Once upon a while ago, I was able to bring live data to this site from my home computer. This was done through a relatively convoluted series of homemade software contraptions that half worked to deliver a working playlist log here on the site.

Unfortunately, as I've since stopped using my old BeOS home machine for music, it's no longer possible to show what I've been listening to from it. Although I do still love the BeOS dearly and think it deserves immortalization for its timeless genius, it's no longer worthwhile to run my music from such an old, tired computer. In fact, it's downright risky - after irreplaceably losing my Windows hard drive (and most lamentably, my several hundreds hours worth of Morrowind character that was just about to beat the damn game), I was really not willing to take more chances with the livelihood of my music library.

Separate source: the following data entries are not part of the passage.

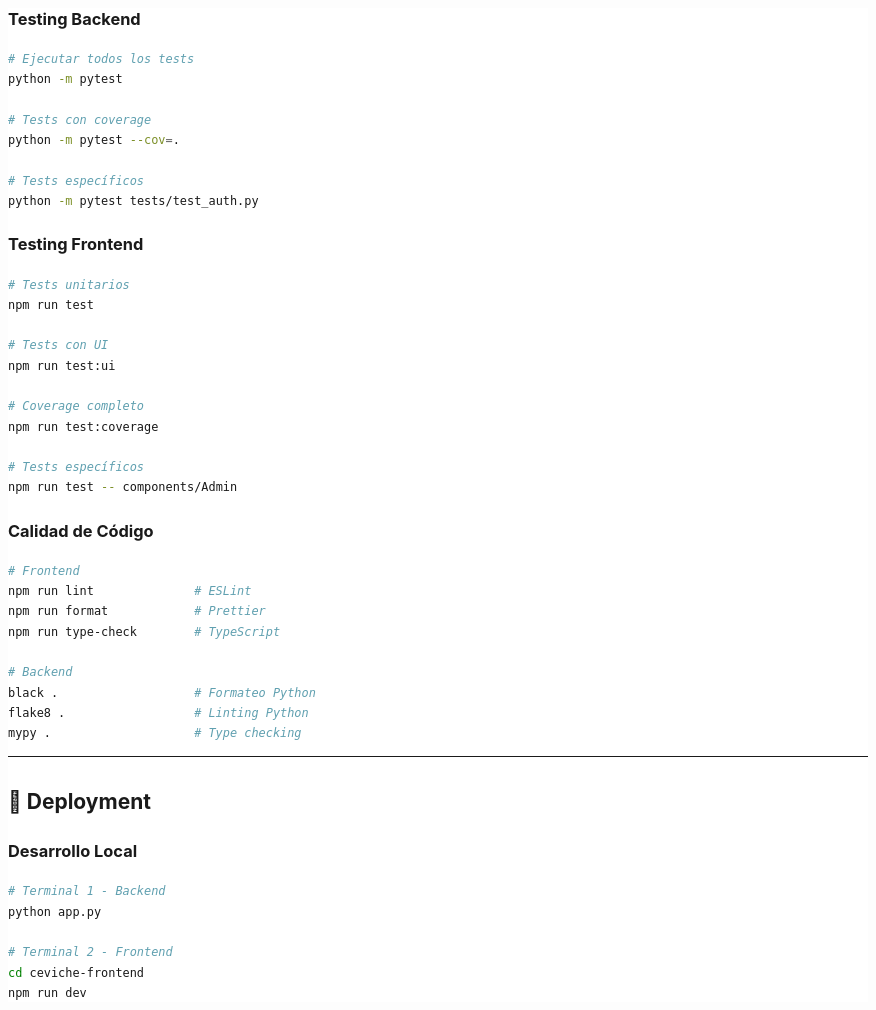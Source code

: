 ### Testing Backend
```bash
# Ejecutar todos los tests
python -m pytest

# Tests con coverage
python -m pytest --cov=.

# Tests específicos
python -m pytest tests/test_auth.py
```

### Testing Frontend  
```bash
# Tests unitarios
npm run test

# Tests con UI
npm run test:ui

# Coverage completo
npm run test:coverage

# Tests específicos
npm run test -- components/Admin
```

### Calidad de Código
```bash
# Frontend
npm run lint              # ESLint
npm run format            # Prettier
npm run type-check        # TypeScript

# Backend
black .                   # Formateo Python
flake8 .                  # Linting Python
mypy .                    # Type checking
```

---

## 🚀 Deployment

### Desarrollo Local
```bash
# Terminal 1 - Backend
python app.py

# Terminal 2 - Frontend  
cd ceviche-frontend
npm run dev
```
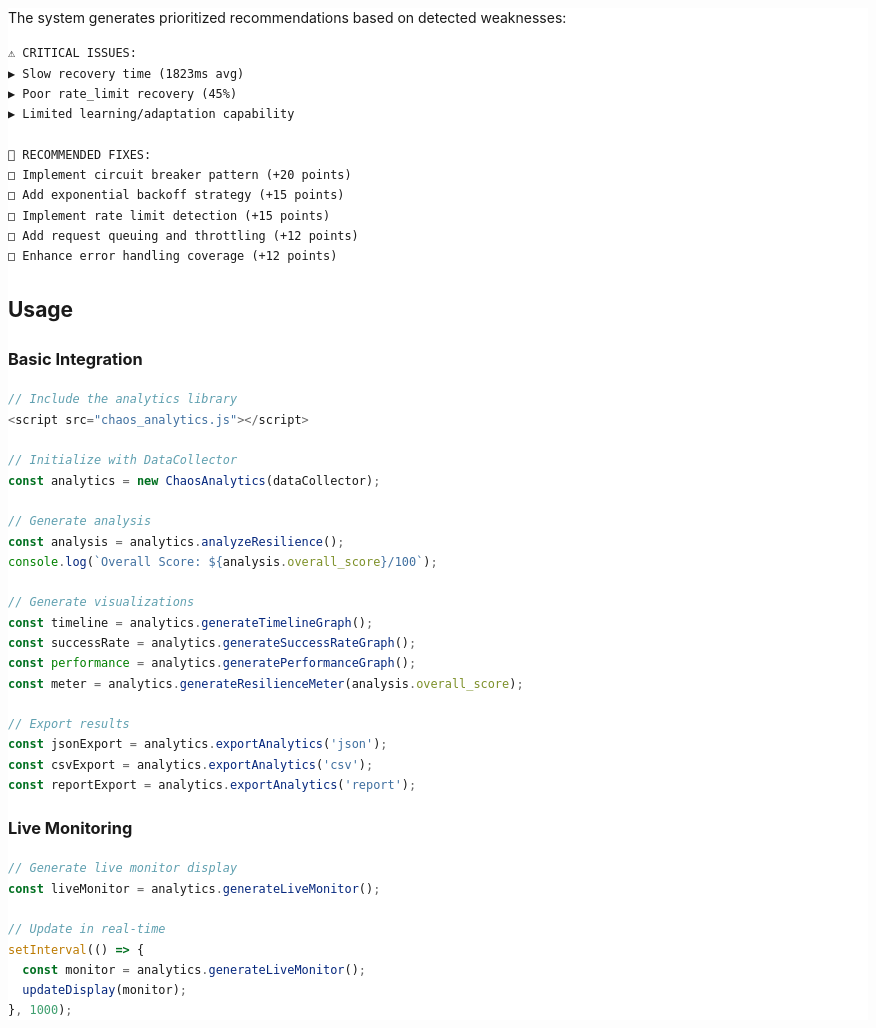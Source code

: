 The system generates prioritized recommendations based on detected weaknesses:

```
⚠️ CRITICAL ISSUES:
▶ Slow recovery time (1823ms avg)
▶ Poor rate_limit recovery (45%)
▶ Limited learning/adaptation capability

🔧 RECOMMENDED FIXES:
□ Implement circuit breaker pattern (+20 points)
□ Add exponential backoff strategy (+15 points)
□ Implement rate limit detection (+15 points)
□ Add request queuing and throttling (+12 points)
□ Enhance error handling coverage (+12 points)
```

## Usage

### Basic Integration

```javascript
// Include the analytics library
<script src="chaos_analytics.js"></script>

// Initialize with DataCollector
const analytics = new ChaosAnalytics(dataCollector);

// Generate analysis
const analysis = analytics.analyzeResilience();
console.log(`Overall Score: ${analysis.overall_score}/100`);

// Generate visualizations
const timeline = analytics.generateTimelineGraph();
const successRate = analytics.generateSuccessRateGraph();
const performance = analytics.generatePerformanceGraph();
const meter = analytics.generateResilienceMeter(analysis.overall_score);

// Export results
const jsonExport = analytics.exportAnalytics('json');
const csvExport = analytics.exportAnalytics('csv');
const reportExport = analytics.exportAnalytics('report');
```

### Live Monitoring

```javascript
// Generate live monitor display
const liveMonitor = analytics.generateLiveMonitor();

// Update in real-time
setInterval(() => {
  const monitor = analytics.generateLiveMonitor();
  updateDisplay(monitor);
}, 1000);
```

I will work for a future replacement of this, along with most other features in my blog. Until that time comes, however, this page has been disabled.



How It Worked - Nostalgia

The above information is as nearly completely live as I can make it without causing obscene annoyance to both my home computer nor the web server; the results are cached for up to five minutes, which is hardly a long wait if you're dying to get fresh song suggestions. Right.

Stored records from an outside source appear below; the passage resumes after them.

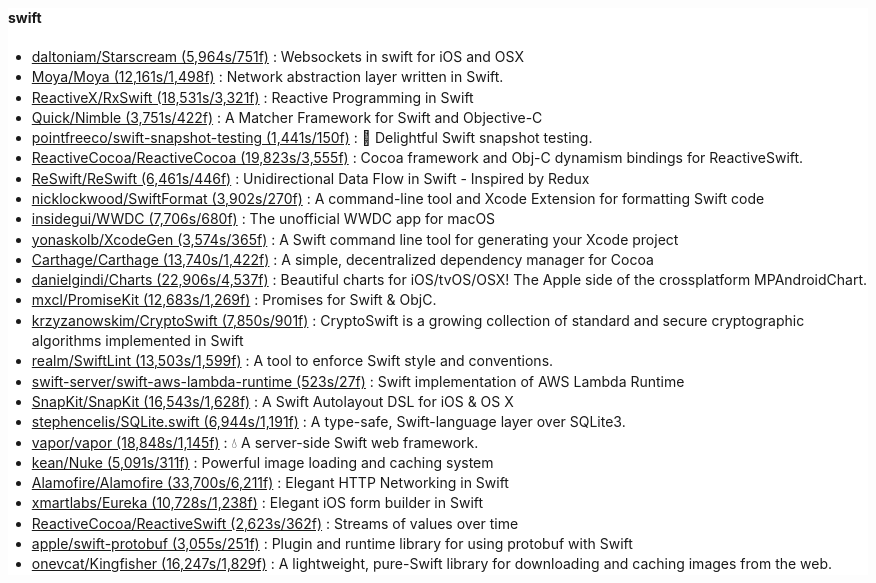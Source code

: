 #### swift
* [daltoniam/Starscream (5,964s/751f)](https://github.com/daltoniam/Starscream) : Websockets in swift for iOS and OSX
* [Moya/Moya (12,161s/1,498f)](https://github.com/Moya/Moya) : Network abstraction layer written in Swift.
* [ReactiveX/RxSwift (18,531s/3,321f)](https://github.com/ReactiveX/RxSwift) : Reactive Programming in Swift
* [Quick/Nimble (3,751s/422f)](https://github.com/Quick/Nimble) : A Matcher Framework for Swift and Objective-C
* [pointfreeco/swift-snapshot-testing (1,441s/150f)](https://github.com/pointfreeco/swift-snapshot-testing) : 📸 Delightful Swift snapshot testing.
* [ReactiveCocoa/ReactiveCocoa (19,823s/3,555f)](https://github.com/ReactiveCocoa/ReactiveCocoa) : Cocoa framework and Obj-C dynamism bindings for ReactiveSwift.
* [ReSwift/ReSwift (6,461s/446f)](https://github.com/ReSwift/ReSwift) : Unidirectional Data Flow in Swift - Inspired by Redux
* [nicklockwood/SwiftFormat (3,902s/270f)](https://github.com/nicklockwood/SwiftFormat) : A command-line tool and Xcode Extension for formatting Swift code
* [insidegui/WWDC (7,706s/680f)](https://github.com/insidegui/WWDC) : The unofficial WWDC app for macOS
* [yonaskolb/XcodeGen (3,574s/365f)](https://github.com/yonaskolb/XcodeGen) : A Swift command line tool for generating your Xcode project
* [Carthage/Carthage (13,740s/1,422f)](https://github.com/Carthage/Carthage) : A simple, decentralized dependency manager for Cocoa
* [danielgindi/Charts (22,906s/4,537f)](https://github.com/danielgindi/Charts) : Beautiful charts for iOS/tvOS/OSX! The Apple side of the crossplatform MPAndroidChart.
* [mxcl/PromiseKit (12,683s/1,269f)](https://github.com/mxcl/PromiseKit) : Promises for Swift & ObjC.
* [krzyzanowskim/CryptoSwift (7,850s/901f)](https://github.com/krzyzanowskim/CryptoSwift) : CryptoSwift is a growing collection of standard and secure cryptographic algorithms implemented in Swift
* [realm/SwiftLint (13,503s/1,599f)](https://github.com/realm/SwiftLint) : A tool to enforce Swift style and conventions.
* [swift-server/swift-aws-lambda-runtime (523s/27f)](https://github.com/swift-server/swift-aws-lambda-runtime) : Swift implementation of AWS Lambda Runtime
* [SnapKit/SnapKit (16,543s/1,628f)](https://github.com/SnapKit/SnapKit) : A Swift Autolayout DSL for iOS & OS X
* [stephencelis/SQLite.swift (6,944s/1,191f)](https://github.com/stephencelis/SQLite.swift) : A type-safe, Swift-language layer over SQLite3.
* [vapor/vapor (18,848s/1,145f)](https://github.com/vapor/vapor) : 💧 A server-side Swift web framework.
* [kean/Nuke (5,091s/311f)](https://github.com/kean/Nuke) : Powerful image loading and caching system
* [Alamofire/Alamofire (33,700s/6,211f)](https://github.com/Alamofire/Alamofire) : Elegant HTTP Networking in Swift
* [xmartlabs/Eureka (10,728s/1,238f)](https://github.com/xmartlabs/Eureka) : Elegant iOS form builder in Swift
* [ReactiveCocoa/ReactiveSwift (2,623s/362f)](https://github.com/ReactiveCocoa/ReactiveSwift) : Streams of values over time
* [apple/swift-protobuf (3,055s/251f)](https://github.com/apple/swift-protobuf) : Plugin and runtime library for using protobuf with Swift
* [onevcat/Kingfisher (16,247s/1,829f)](https://github.com/onevcat/Kingfisher) : A lightweight, pure-Swift library for downloading and caching images from the web.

I run SoundPlay, the world's most awesome audio player, at home, on my BeOS machine. I one day conceived of the idea of having a live list of my most recent audio picks, and started working with SoundPlay's plugin architecture to develop a solution to not only catalog songs as they were played, but also to encapusulate a little web server and deliver these results by XML. I even went so far as to dream up an extensive integration with my custom database, Paradigm, that would allow for cross-referencing and counting facilities. Yeah right.

This is the second evolution of what was originally a total hack connection of numerous tools and tricks to make this playlist available. When you load this page, the script on the webserver here goes to ask the webserver on my workstation at home (RobinHood) for all the information you see above. This information is provided by a tiny application, eavesdropper.client, whose only job is to ask eavesdropper.server for what's hip. eavesdropper.server is actually much larger, has some pretense of modular design, and does some bookeeping to keep the answers coming once applications like SoundPlay have been quit. But eavesdropper.server will always attempt to ask for the most recent data, and so it then turns around and nags other programs, such as the oft-mentioned audio player app. This call is answered by my custom plugin, PlayLog, which does the dirty work of tracking the most recent songs and providing their attributes (artist, title, album) to eavesdropper.server.

Back on the webserver's end, all of this is fairly transparent; it simply requests information from my server at home, just as if it were yet another bored websurfer like yourself, and gets back a page full of tailored XML, the gorgeous fruits of the labors of the above three programs. It then takes this information, and using the miniXML library for PHP, converts this back into structured data, like arrays and index variables and whatnot. This is essentially what gets displayed here, disregarding both the caching mechanisms to make certain this server isn't constantly annoying my home server with requests for 20-second-newer information, and the framework requirements of my home-spun templating system to present my blog in "books" (differentiating the "regression analysis" theme from the "blog bebop" theme).